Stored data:
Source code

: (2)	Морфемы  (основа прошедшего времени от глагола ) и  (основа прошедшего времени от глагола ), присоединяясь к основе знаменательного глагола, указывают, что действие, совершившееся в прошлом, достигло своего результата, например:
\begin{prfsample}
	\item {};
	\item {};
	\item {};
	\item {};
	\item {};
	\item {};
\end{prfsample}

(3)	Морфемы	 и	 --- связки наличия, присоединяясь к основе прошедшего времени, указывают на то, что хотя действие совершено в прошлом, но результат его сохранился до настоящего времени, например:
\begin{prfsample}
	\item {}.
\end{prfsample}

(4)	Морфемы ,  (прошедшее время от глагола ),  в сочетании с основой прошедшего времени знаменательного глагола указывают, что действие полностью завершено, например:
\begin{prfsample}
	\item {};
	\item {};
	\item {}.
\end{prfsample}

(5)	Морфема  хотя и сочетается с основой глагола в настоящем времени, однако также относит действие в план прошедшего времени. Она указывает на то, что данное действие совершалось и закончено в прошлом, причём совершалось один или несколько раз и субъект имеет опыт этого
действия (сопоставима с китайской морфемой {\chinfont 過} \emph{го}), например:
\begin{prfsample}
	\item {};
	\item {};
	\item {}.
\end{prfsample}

» **ACTIVITY**: Without omission, return all of the records exactly as given.

» **COMPLETED TASK**:
Source code

: (2)	Морфемы  (основа прошедшего времени от глагола ) и  (основа прошедшего времени от глагола ), присоединяясь к основе знаменательного глагола, указывают, что действие, совершившееся в прошлом, достигло своего результата, например:
\begin{prfsample}
	\item {};
	\item {};
	\item {};
	\item {};
	\item {};
	\item {};
\end{prfsample}

(3)	Морфемы	 и	 --- связки наличия, присоединяясь к основе прошедшего времени, указывают на то, что хотя действие совершено в прошлом, но результат его сохранился до настоящего времени, например:
\begin{prfsample}
	\item {}.
\end{prfsample}

(4)	Морфемы ,  (прошедшее время от глагола ),  в сочетании с основой прошедшего времени знаменательного глагола указывают, что действие полностью завершено, например:
\begin{prfsample}
	\item {};
	\item {};
	\item {}.
\end{prfsample}

(5)	Морфема  хотя и сочетается с основой глагола в настоящем времени, однако также относит действие в план прошедшего времени. Она указывает на то, что данное действие совершалось и закончено в прошлом, причём совершалось один или несколько раз и субъект имеет опыт этого
действия (сопоставима с китайской морфемой {\chinfont 過} \emph{го}), например:
\begin{prfsample}
	\item {};
	\item {};
	\item {}.
\end{prfsample}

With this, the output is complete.